La transformation tumorale d'une cellule comportant un certain nombre d'étapes, et la mutation de plusieurs gènes, la compréhension du mécanisme repose habituellement sur deux étapes : d'abord, on recense les gènes mutés ; ensuite, on étudie l'ordre dans lequel surviennent ces mutations, de manière à reconstruire un schéma fonctionnel. De ce point de vue, le cancer du côlon est un cas particulier.
Dès 1990, en effet, l'Américain Bert Vogelstein proposait que la mutation du gène APC soit le prélude obligé de la transformation des cellules intestinales. Depuis, divers gènes, également mutés dans le cancer du côlon, ont été identifiés. Ainsi, k-ras, qui code une protéine G impliquée dans la prolifération cellulaire, l'apoptose et le remodelage du cytosquelette, est muté dans 50 % des cancers coliques ; DCC, qui code une protéine transmembranaire, est muté dans 70 % des cas, de même que l'anti-oncogène p53. Sur la base des travaux de Vogelstein, la mutation du gène APC restait néanmoins considérée comme l'événement princeps de la transformation.

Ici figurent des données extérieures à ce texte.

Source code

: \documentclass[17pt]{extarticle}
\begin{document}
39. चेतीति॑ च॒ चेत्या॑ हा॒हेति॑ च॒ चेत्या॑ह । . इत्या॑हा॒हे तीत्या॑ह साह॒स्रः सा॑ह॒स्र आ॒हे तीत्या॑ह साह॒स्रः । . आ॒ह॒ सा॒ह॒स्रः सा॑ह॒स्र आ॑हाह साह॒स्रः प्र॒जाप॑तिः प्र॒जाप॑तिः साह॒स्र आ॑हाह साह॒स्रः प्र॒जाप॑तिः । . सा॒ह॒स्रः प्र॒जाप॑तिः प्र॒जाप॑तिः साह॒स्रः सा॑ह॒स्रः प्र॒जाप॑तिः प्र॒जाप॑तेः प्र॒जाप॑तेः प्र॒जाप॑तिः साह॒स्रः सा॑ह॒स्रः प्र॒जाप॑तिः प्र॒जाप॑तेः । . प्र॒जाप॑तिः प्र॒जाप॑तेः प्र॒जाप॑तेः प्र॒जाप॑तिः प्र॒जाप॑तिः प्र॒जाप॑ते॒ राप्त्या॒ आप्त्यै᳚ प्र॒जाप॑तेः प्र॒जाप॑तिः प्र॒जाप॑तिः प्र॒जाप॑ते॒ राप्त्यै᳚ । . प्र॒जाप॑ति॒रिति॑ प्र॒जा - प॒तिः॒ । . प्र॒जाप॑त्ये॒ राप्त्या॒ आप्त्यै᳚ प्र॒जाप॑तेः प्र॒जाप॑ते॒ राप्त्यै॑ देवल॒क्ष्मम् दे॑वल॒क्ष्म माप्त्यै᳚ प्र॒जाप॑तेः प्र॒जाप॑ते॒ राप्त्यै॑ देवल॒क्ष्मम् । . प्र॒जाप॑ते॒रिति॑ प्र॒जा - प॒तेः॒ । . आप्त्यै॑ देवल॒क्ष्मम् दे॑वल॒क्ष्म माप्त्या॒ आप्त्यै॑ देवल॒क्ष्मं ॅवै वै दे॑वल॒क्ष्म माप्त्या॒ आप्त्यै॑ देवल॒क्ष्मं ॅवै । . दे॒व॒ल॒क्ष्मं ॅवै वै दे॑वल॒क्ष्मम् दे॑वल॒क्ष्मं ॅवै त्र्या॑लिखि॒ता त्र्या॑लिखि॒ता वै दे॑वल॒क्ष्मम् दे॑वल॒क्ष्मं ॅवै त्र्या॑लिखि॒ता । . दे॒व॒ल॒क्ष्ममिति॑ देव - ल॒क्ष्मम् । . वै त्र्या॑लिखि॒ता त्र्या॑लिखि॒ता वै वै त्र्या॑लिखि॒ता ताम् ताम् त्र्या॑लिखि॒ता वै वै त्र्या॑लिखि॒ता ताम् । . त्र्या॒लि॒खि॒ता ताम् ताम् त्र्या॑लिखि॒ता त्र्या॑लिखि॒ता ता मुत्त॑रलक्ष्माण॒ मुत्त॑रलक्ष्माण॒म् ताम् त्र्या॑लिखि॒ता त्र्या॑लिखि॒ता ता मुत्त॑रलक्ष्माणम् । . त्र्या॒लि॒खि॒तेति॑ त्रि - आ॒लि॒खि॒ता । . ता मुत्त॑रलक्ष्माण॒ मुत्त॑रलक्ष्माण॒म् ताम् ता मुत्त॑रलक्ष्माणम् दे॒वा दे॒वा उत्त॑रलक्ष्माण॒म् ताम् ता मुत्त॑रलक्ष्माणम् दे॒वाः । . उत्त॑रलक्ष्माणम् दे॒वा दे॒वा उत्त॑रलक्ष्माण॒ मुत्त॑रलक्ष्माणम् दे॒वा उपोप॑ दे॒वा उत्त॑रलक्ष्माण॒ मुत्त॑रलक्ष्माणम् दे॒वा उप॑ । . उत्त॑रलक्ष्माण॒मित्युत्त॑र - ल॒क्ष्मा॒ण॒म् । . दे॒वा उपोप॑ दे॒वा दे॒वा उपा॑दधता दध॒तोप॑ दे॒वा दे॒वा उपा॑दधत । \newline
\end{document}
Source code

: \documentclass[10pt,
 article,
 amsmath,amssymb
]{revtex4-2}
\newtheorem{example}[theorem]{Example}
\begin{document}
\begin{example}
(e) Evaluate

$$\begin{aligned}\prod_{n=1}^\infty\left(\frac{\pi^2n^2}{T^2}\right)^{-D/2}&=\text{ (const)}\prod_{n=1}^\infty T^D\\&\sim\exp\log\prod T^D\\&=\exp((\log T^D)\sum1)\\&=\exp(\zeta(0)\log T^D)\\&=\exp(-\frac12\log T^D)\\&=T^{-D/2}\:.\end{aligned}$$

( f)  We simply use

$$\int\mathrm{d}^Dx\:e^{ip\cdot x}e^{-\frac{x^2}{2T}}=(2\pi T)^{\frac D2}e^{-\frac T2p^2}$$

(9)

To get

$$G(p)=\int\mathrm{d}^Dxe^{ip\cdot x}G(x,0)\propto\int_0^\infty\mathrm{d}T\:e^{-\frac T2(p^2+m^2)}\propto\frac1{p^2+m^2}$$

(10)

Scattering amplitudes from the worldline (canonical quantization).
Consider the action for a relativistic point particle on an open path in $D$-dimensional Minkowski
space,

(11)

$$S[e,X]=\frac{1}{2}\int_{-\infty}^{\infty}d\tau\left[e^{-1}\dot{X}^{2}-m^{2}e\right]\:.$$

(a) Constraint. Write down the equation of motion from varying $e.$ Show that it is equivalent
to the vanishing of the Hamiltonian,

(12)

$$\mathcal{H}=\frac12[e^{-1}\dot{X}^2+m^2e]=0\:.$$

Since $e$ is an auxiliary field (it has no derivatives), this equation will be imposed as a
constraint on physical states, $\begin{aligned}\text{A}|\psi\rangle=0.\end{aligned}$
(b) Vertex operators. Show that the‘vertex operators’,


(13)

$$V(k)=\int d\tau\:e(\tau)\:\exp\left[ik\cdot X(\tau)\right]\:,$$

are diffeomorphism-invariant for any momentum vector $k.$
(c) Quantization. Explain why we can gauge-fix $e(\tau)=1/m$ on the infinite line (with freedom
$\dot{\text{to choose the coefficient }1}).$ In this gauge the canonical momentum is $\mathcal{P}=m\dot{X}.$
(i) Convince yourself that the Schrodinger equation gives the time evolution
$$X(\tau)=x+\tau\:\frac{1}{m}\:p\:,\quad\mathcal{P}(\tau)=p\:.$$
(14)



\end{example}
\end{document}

L'événement princeps de la transformation
C'est cette notion qui est remise en cause par un travail effectué dans le laboratoire du Pr Daniel Louvard, à l'Institut Curie. Sylvie Robine et Klaus-Peter Janssen ont en effet pu obtenir des souris transgéniques, portant un exemplaire muté du gène k-ras, et qui, pour 80 % d'entre elles, développent spontanément des tumeurs du côlon, sans qu'APC intervienne. En revanche, 40 % des tumeurs portent une mutation de novo de p53.
D'autres équipes avaient déjà tenté d'obtenir des lignées murines mutées en k-ras. Mais aucune tumeur du côlon n'avait été constatée chez les animaux. Apparemment, l'expression du gène k-ras muté dans les cellules souches intestinales est requise pour la transformation tumorale. En l'occurrence, cette expression a pu être obtenue en plaçant le transgène sous contrôle du promoteur du gène de la villine, exprimé spécifiquement dans l'intestin.

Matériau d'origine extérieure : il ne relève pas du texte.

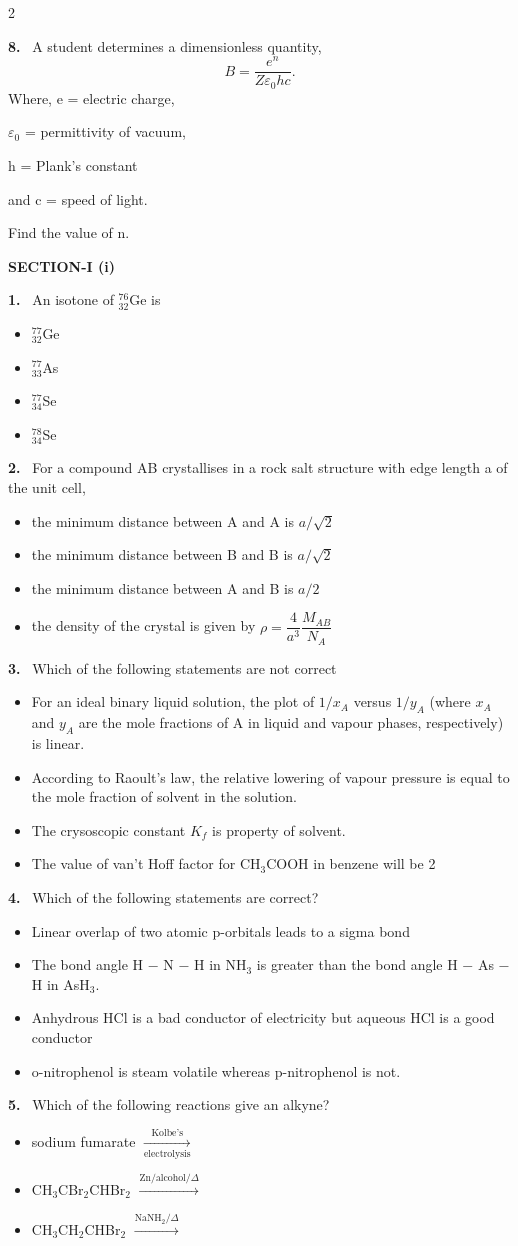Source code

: \documentclass[10pt]{extarticle}
\newcommand{\partsec}[2]{\par\medskip\noindent{\large\bfseries PART-#1: #2}\par\smallskip}
\newcommand{\sect}[1]{\par\smallskip\noindent\textbf{#1}\par}
\newcommand{\qn}[1]{\par\smallskip\noindent\textbf{#1.}~}
\newenvironment{qoptions}{\begin{itemize}[leftmargin=1.8em,itemsep=1pt,topsep=2pt,label={}]}{\end{itemize}}
\newcommand{\opt}[2]{\item[(#1)] #2}
\begin{document}
\begin{multicols}{2}
\qn{8} A student determines a dimensionless quantity,
\[B=\dfrac{e^n}{Z\varepsilon_0hc}.\]
Where, e = electric charge,\par
$\varepsilon_0$ = permittivity of vacuum,\par
h = Plank's constant\par
and c = speed of light.\par
Find the value of n.
\partsec{2}{CHEMISTRY}
\sect{SECTION-I (i)}
\qn{1} An isotone of $^{76}_{32}$Ge is
\begin{qoptions}
\opt{A}{$^{77}_{32}$Ge}
\opt{B}{$^{77}_{33}$As}
\opt{C}{$^{77}_{34}$Se}
\opt{D}{$^{78}_{34}$Se}
\end{qoptions}
\qn{2} For a compound AB crystallises in a rock salt structure with edge length a of the unit cell,
\begin{qoptions}
\opt{A}{the minimum distance between A and A is $a/\sqrt2$}
\opt{B}{the minimum distance between B and B is $a/\sqrt2$}
\opt{C}{the minimum distance between A and B is $a/2$}
\opt{D}{the density of the crystal is given by $\rho=\dfrac{4}{a^3}\dfrac{M_{AB}}{N_A}$}
\end{qoptions}
\qn{3} Which of the following statements are not correct
\begin{qoptions}
\opt{A}{For an ideal binary liquid solution, the plot of $1/x_A$ versus $1/y_A$ (where $x_A$ and $y_A$ are the mole fractions of A in liquid and vapour phases, respectively) is linear.}
\opt{B}{According to Raoult's law, the relative lowering of vapour pressure is equal to the mole fraction of solvent in the solution.}
\opt{C}{The crysoscopic constant $K_f$ is property of solvent.}
\opt{D}{The value of van't Hoff factor for CH$_3$COOH in benzene will be 2}
\end{qoptions}
\qn{4} Which of the following statements are correct?
\begin{qoptions}
\opt{A}{Linear overlap of two atomic p-orbitals leads to a sigma bond}
\opt{B}{The bond angle H $-$ N $-$ H in NH$_3$ is greater than the bond angle H $-$ As $-$ H in AsH$_3$.}
\opt{C}{Anhydrous HCl is a bad conductor of electricity but aqueous HCl is a good conductor}
\opt{D}{o-nitrophenol is steam volatile whereas p-nitrophenol is not.}
\end{qoptions}
\qn{5} Which of the following reactions give an alkyne?
\begin{qoptions}
\opt{A}{sodium fumarate $\xrightarrow[\text{electrolysis}]{\text{Kolbe's}}$}
\opt{B}{CH$_3$CBr$_2$CHBr$_2$ $\xrightarrow{\text{Zn/alcohol}/\Delta}$}
\opt{C}{CH$_3$CH$_2$CHBr$_2$ $\xrightarrow{\text{NaNH}_2/\Delta}$}

\end{qoptions}
\end{multicols}
\end{document}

Ces souris transgéniques démontrent donc que les voies de transformation tumorale sont diverses dans l'intestin, et ne commencent pas nécessairement par le gène APC. Cette notion a d'ailleurs été confirmée par une étude britannique, publiée en juillet dans les « Proceedings » de l'Académie des sciences américaine, qui montrait qu'environ 40 % des tumeurs humaines portent des mutations de k-ras et de p53, sans mutation d'APC. Le « dogme APC » dans le cancer du côlon semble donc devoir être abandonné.
Des études cliniques sont nécessaires
Dans l'immédiat, la portée de ce résultat semble surtout fondamentale. D'un point de vue clinique, cependant, on note que la réponse thérapeutique des tumeurs pourrait dépendre à la fois des gènes mutés et de l'ordre dans lequel sont apparues les mutations. Ces paramètres mériteraient donc d'être pris en considération dans les études. En outre, le modèle murin obtenu à l'Institut Curie est a priori un bon modèle pour développer des médicaments. Le Pr Louvard a indiqué que ce développement figure au programme.
K.-P. Janssen et coll. « Gastroenterology », vol. 123, pp. 492-504, août 2002.